▶ _Given information_:
+ + + +
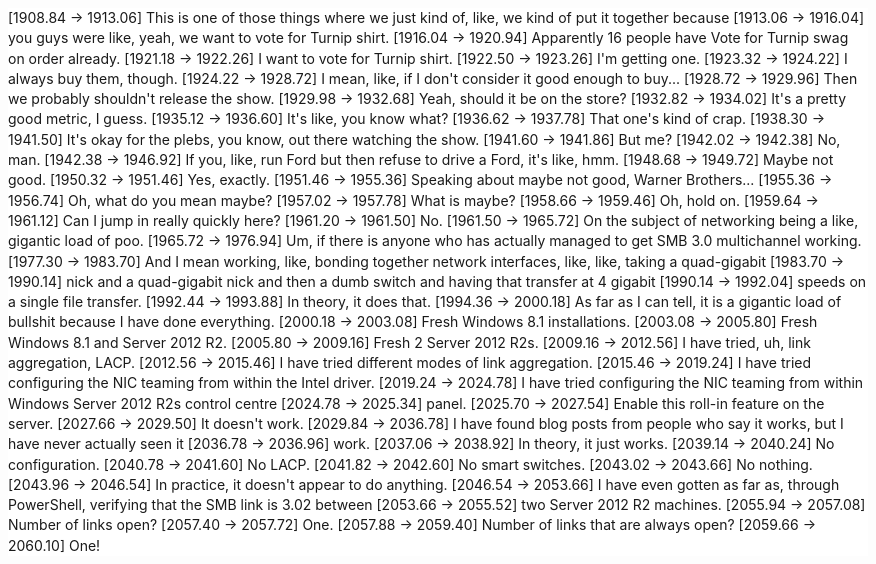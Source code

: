 [1908.84 → 1913.06] This is one of those things where we just kind of, like, we kind of put it together because
[1913.06 → 1916.04] you guys were like, yeah, we want to vote for Turnip shirt.
[1916.04 → 1920.94] Apparently 16 people have Vote for Turnip swag on order already.
[1921.18 → 1922.26] I want to vote for Turnip shirt.
[1922.50 → 1923.26] I'm getting one.
[1923.32 → 1924.22] I always buy them, though.
[1924.22 → 1928.72] I mean, like, if I don't consider it good enough to buy...
[1928.72 → 1929.96] Then we probably shouldn't release the show.
[1929.98 → 1932.68] Yeah, should it be on the store?
[1932.82 → 1934.02] It's a pretty good metric, I guess.
[1935.12 → 1936.60] It's like, you know what?
[1936.62 → 1937.78] That one's kind of crap.
[1938.30 → 1941.50] It's okay for the plebs, you know, out there watching the show.
[1941.60 → 1941.86] But me?
[1942.02 → 1942.38] No, man.
[1942.38 → 1946.92] If you, like, run Ford but then refuse to drive a Ford, it's like, hmm.
[1948.68 → 1949.72] Maybe not good.
[1950.32 → 1951.46] Yes, exactly.
[1951.46 → 1955.36] Speaking about maybe not good, Warner Brothers...
[1955.36 → 1956.74] Oh, what do you mean maybe?
[1957.02 → 1957.78] What is maybe?
[1958.66 → 1959.46] Oh, hold on.
[1959.64 → 1961.12] Can I jump in really quickly here?
[1961.20 → 1961.50] No.
[1961.50 → 1965.72] On the subject of networking being a like, gigantic load of poo.
[1965.72 → 1976.94] Um, if there is anyone who has actually managed to get SMB 3.0 multichannel working.
[1977.30 → 1983.70] And I mean working, like, bonding together network interfaces, like, like, taking a quad-gigabit
[1983.70 → 1990.14] nick and a quad-gigabit nick and then a dumb switch and having that transfer at 4 gigabit
[1990.14 → 1992.04] speeds on a single file transfer.
[1992.44 → 1993.88] In theory, it does that.
[1994.36 → 2000.18] As far as I can tell, it is a gigantic load of bullshit because I have done everything.
[2000.18 → 2003.08] Fresh Windows 8.1 installations.
[2003.08 → 2005.80] Fresh Windows 8.1 and Server 2012 R2.
[2005.80 → 2009.16] Fresh 2 Server 2012 R2s.
[2009.16 → 2012.56] I have tried, uh, link aggregation, LACP.
[2012.56 → 2015.46] I have tried different modes of link aggregation.
[2015.46 → 2019.24] I have tried configuring the NIC teaming from within the Intel driver.
[2019.24 → 2024.78] I have tried configuring the NIC teaming from within Windows Server 2012 R2s control centre
[2024.78 → 2025.34] panel.
[2025.70 → 2027.54] Enable this roll-in feature on the server.
[2027.66 → 2029.50] It doesn't work.
[2029.84 → 2036.78] I have found blog posts from people who say it works, but I have never actually seen it
[2036.78 → 2036.96] work.
[2037.06 → 2038.92] In theory, it just works.
[2039.14 → 2040.24] No configuration.
[2040.78 → 2041.60] No LACP.
[2041.82 → 2042.60] No smart switches.
[2043.02 → 2043.66] No nothing.
[2043.96 → 2046.54] In practice, it doesn't appear to do anything.
[2046.54 → 2053.66] I have even gotten as far as, through PowerShell, verifying that the SMB link is 3.02 between
[2053.66 → 2055.52] two Server 2012 R2 machines.
[2055.94 → 2057.08] Number of links open?
[2057.40 → 2057.72] One.
[2057.88 → 2059.40] Number of links that are always open?
[2059.66 → 2060.10] One!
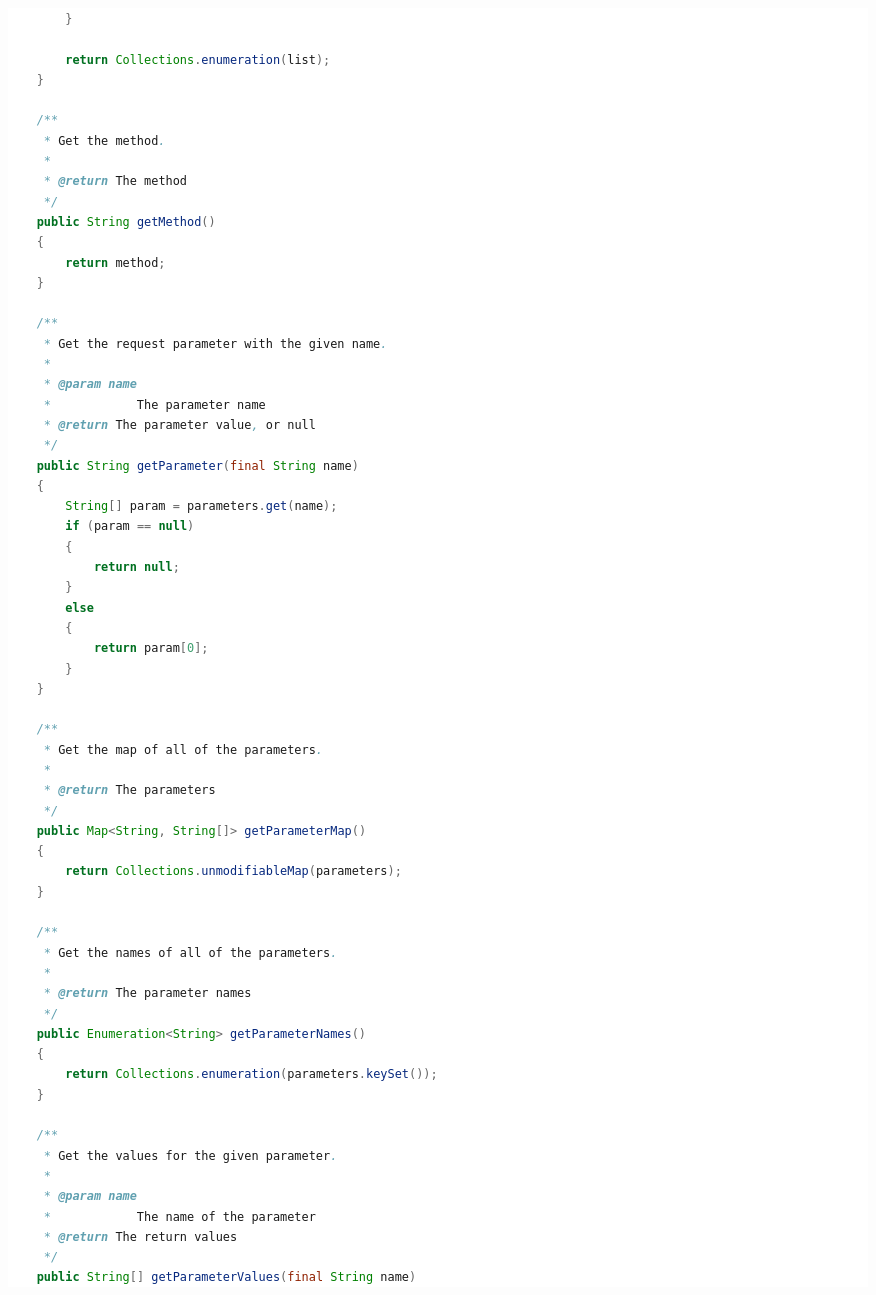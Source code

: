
 ```java
		}

		return Collections.enumeration(list);
	}

	/**
	 * Get the method.
	 * 
	 * @return The method
	 */
	public String getMethod()
	{
		return method;
	}

	/**
	 * Get the request parameter with the given name.
	 * 
	 * @param name
	 *            The parameter name
	 * @return The parameter value, or null
	 */
	public String getParameter(final String name)
	{
		String[] param = parameters.get(name);
		if (param == null)
		{
			return null;
		}
		else
		{
			return param[0];
		}
	}

	/**
	 * Get the map of all of the parameters.
	 * 
	 * @return The parameters
	 */
	public Map<String, String[]> getParameterMap()
	{
		return Collections.unmodifiableMap(parameters);
	}

	/**
	 * Get the names of all of the parameters.
	 * 
	 * @return The parameter names
	 */
	public Enumeration<String> getParameterNames()
	{
		return Collections.enumeration(parameters.keySet());
	}

	/**
	 * Get the values for the given parameter.
	 * 
	 * @param name
	 *            The name of the parameter
	 * @return The return values
	 */
	public String[] getParameterValues(final String name)
```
+ + + +
▶ _What needs to be done_:
Return exactly the lines from the one with "[2053.66 → 2055.52]" through the last line of the entries above, both ends included. No pictures may appear in the copy.

▶ _Output below_:
[2053.66 → 2055.52] two Server 2012 R2 machines.
[2055.94 → 2057.08] Number of links open?
[2057.40 → 2057.72] One.
[2057.88 → 2059.40] Number of links that are always open?
[2059.66 → 2060.10] One!
Source code

:
 ```java
		}

		return Collections.enumeration(list);
	}

	/**
	 * Get the method.
	 * 
	 * @return The method
	 */
	public String getMethod()
	{
		return method;
	}

	/**
	 * Get the request parameter with the given name.
	 * 
	 * @param name
	 *            The parameter name
	 * @return The parameter value, or null
	 */
	public String getParameter(final String name)
	{
		String[] param = parameters.get(name);
		if (param == null)
		{
			return null;
		}
		else
		{
			return param[0];
		}
	}

	/**
	 * Get the map of all of the parameters.
	 * 
	 * @return The parameters
	 */
	public Map<String, String[]> getParameterMap()
	{
		return Collections.unmodifiableMap(parameters);
	}

	/**
	 * Get the names of all of the parameters.
	 * 
	 * @return The parameter names
	 */
	public Enumeration<String> getParameterNames()
	{
		return Collections.enumeration(parameters.keySet());
	}

	/**
	 * Get the values for the given parameter.
	 * 
	 * @param name
	 *            The name of the parameter
	 * @return The return values
	 */
	public String[] getParameterValues(final String name)
```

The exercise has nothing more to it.